Segundo análise de Safras & Mercado, o ambiente atual é típico de forte estresse de oferta, especialmente diante da dificuldade crescente de encontrar lotes superiores com padrão exigido pelas empacotadoras.

Geadas e atraso da colheita sustentam alta do feijão carioca

O feijão carioca concentrou as maiores pressões de alta ao longo da semana. A comercialização passou a ocorrer, em muitos momentos, apenas por amostras, refletindo a baixa disponibilidade de mercadoria de qualidade no mercado físico.

As referências do feijão nota 9 EL oscilaram entre R$ 495 e R$ 510 por saca CIF em São Paulo.

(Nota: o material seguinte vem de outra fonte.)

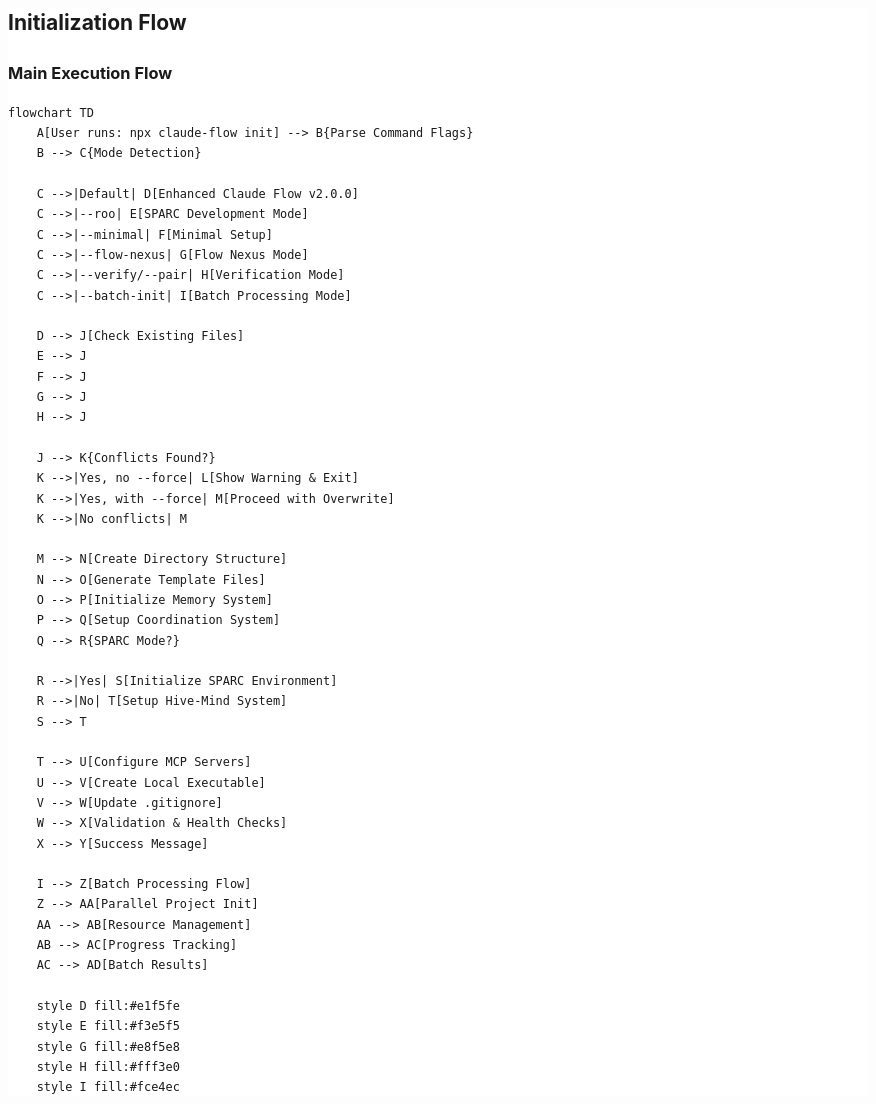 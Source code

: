 
## Initialization Flow

### Main Execution Flow

```mermaid
flowchart TD
    A[User runs: npx claude-flow init] --> B{Parse Command Flags}
    B --> C{Mode Detection}

    C -->|Default| D[Enhanced Claude Flow v2.0.0]
    C -->|--roo| E[SPARC Development Mode]
    C -->|--minimal| F[Minimal Setup]
    C -->|--flow-nexus| G[Flow Nexus Mode]
    C -->|--verify/--pair| H[Verification Mode]
    C -->|--batch-init| I[Batch Processing Mode]

    D --> J[Check Existing Files]
    E --> J
    F --> J
    G --> J
    H --> J

    J --> K{Conflicts Found?}
    K -->|Yes, no --force| L[Show Warning & Exit]
    K -->|Yes, with --force| M[Proceed with Overwrite]
    K -->|No conflicts| M

    M --> N[Create Directory Structure]
    N --> O[Generate Template Files]
    O --> P[Initialize Memory System]
    P --> Q[Setup Coordination System]
    Q --> R{SPARC Mode?}

    R -->|Yes| S[Initialize SPARC Environment]
    R -->|No| T[Setup Hive-Mind System]
    S --> T

    T --> U[Configure MCP Servers]
    U --> V[Create Local Executable]
    V --> W[Update .gitignore]
    W --> X[Validation & Health Checks]
    X --> Y[Success Message]

    I --> Z[Batch Processing Flow]
    Z --> AA[Parallel Project Init]
    AA --> AB[Resource Management]
    AB --> AC[Progress Tracking]
    AC --> AD[Batch Results]

    style D fill:#e1f5fe
    style E fill:#f3e5f5
    style G fill:#e8f5e8
    style H fill:#fff3e0
    style I fill:#fce4ec
```

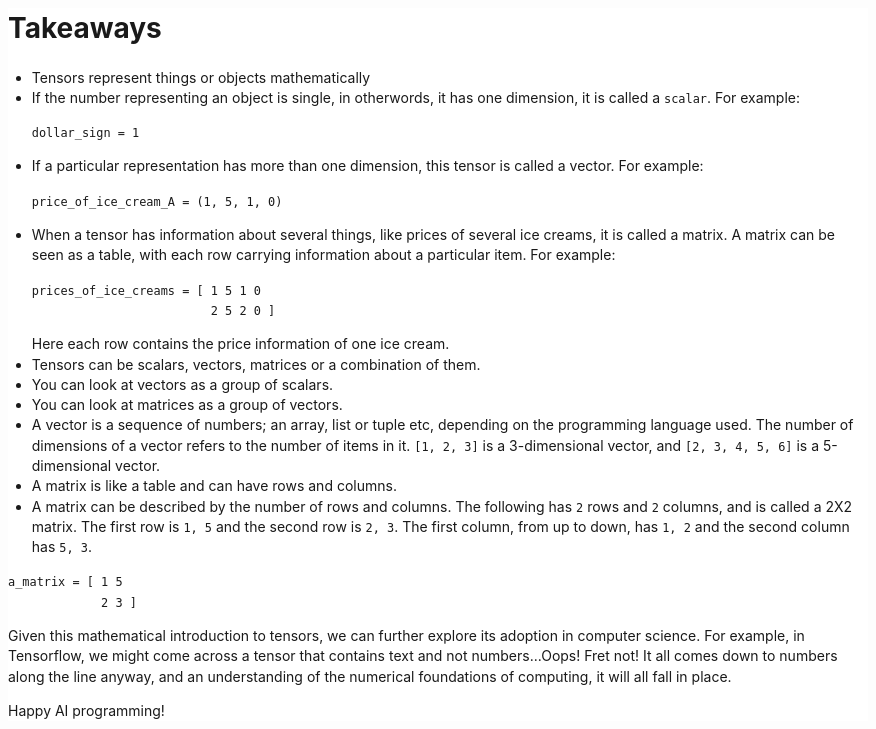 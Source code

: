 Takeaways
=========
* Tensors represent things or objects mathematically
* If the number representing an object is single, in otherwords, it has one dimension, it is called a `scalar`. For example:
   ```
   dollar_sign = 1
   ```
* If a particular representation has more than one dimension, this tensor is called a vector. For example:
   ```
   price_of_ice_cream_A = (1, 5, 1, 0)
   ```
* When a tensor has information about several things, like prices of several ice creams, it is called a matrix. A matrix can be seen as a table, with each row carrying information about a particular item. For example:
    ```
    prices_of_ice_creams = [ 1 5 1 0 
                             2 5 2 0 ]
    ```
    Here each row contains the price information of one ice cream.
* Tensors can be scalars, vectors, matrices or a combination of them.
* You can look at vectors as a group of scalars.
* You can look at matrices as a group of vectors.
* A vector is a sequence of numbers; an array, list or tuple etc, depending on the programming language used. The number of dimensions of a vector refers to the number of items in it. `[1, 2, 3]` is a 3-dimensional vector, and `[2, 3, 4, 5, 6]` is a 5-dimensional vector.
* A matrix is like a table and can have rows and columns.
* A matrix can be described by the number of rows and columns. The following has `2` rows and `2` columns, and is called a 2X2 matrix. The first row is `1, 5` and the second row is `2, 3`. The first column, from up to down, has `1, 2` and the second column has `5, 3`.
```
a_matrix = [ 1 5
             2 3 ]
```

Given this mathematical introduction to tensors, we can further explore its adoption in computer science. For example, in Tensorflow, we might come across a tensor that contains text and not numbers...Oops! Fret not! It all comes down to numbers along the line anyway, and an understanding of the numerical foundations of computing, it will all fall in place.

Happy AI programming!


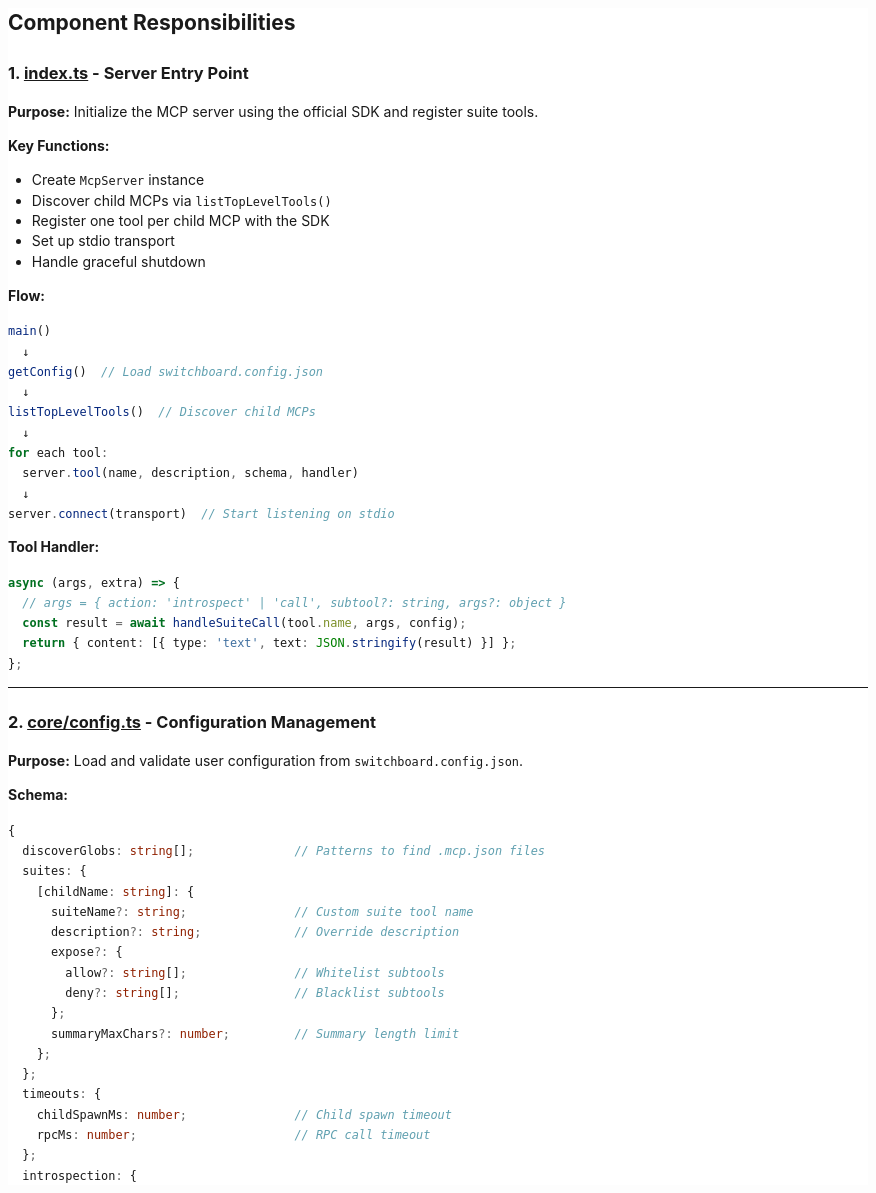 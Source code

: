 
## Component Responsibilities

### 1. [index.ts](../src/index.ts) - Server Entry Point

**Purpose:** Initialize the MCP server using the official SDK and register suite tools.

**Key Functions:**

- Create `McpServer` instance
- Discover child MCPs via `listTopLevelTools()`
- Register one tool per child MCP with the SDK
- Set up stdio transport
- Handle graceful shutdown

**Flow:**

```typescript
main()
  ↓
getConfig()  // Load switchboard.config.json
  ↓
listTopLevelTools()  // Discover child MCPs
  ↓
for each tool:
  server.tool(name, description, schema, handler)
  ↓
server.connect(transport)  // Start listening on stdio
```

**Tool Handler:**

```typescript
async (args, extra) => {
  // args = { action: 'introspect' | 'call', subtool?: string, args?: object }
  const result = await handleSuiteCall(tool.name, args, config);
  return { content: [{ type: 'text', text: JSON.stringify(result) }] };
};
```

---

### 2. [core/config.ts](../src/core/config.ts) - Configuration Management

**Purpose:** Load and validate user configuration from `switchboard.config.json`.

**Schema:**

```typescript
{
  discoverGlobs: string[];              // Patterns to find .mcp.json files
  suites: {
    [childName: string]: {
      suiteName?: string;               // Custom suite tool name
      description?: string;             // Override description
      expose?: {
        allow?: string[];               // Whitelist subtools
        deny?: string[];                // Blacklist subtools
      };
      summaryMaxChars?: number;         // Summary length limit
    };
  };
  timeouts: {
    childSpawnMs: number;               // Child spawn timeout
    rpcMs: number;                      // RPC call timeout
  };
  introspection: {
```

No interior paulista, negócios já começam a testar o patamar de R$ 500 por saca FOB na origem.

O principal foco de preocupação do mercado continua sendo o Paraná, principal produtor da segunda safra. O estado registrou redução de 37% na área cultivada, enquanto a colheita segue bastante atrasada em relação ao ano passado.

Até o momento, apenas 20% da área foi colhida, contra 45% registrados no mesmo período da safra anterior.

Além do atraso, as geadas ocorridas em importantes regiões produtoras ampliaram os temores sobre perdas qualitativas, redução do rendimento de peneira e escurecimento dos grãos, fatores que comprometem diretamente o padrão comercial do produto.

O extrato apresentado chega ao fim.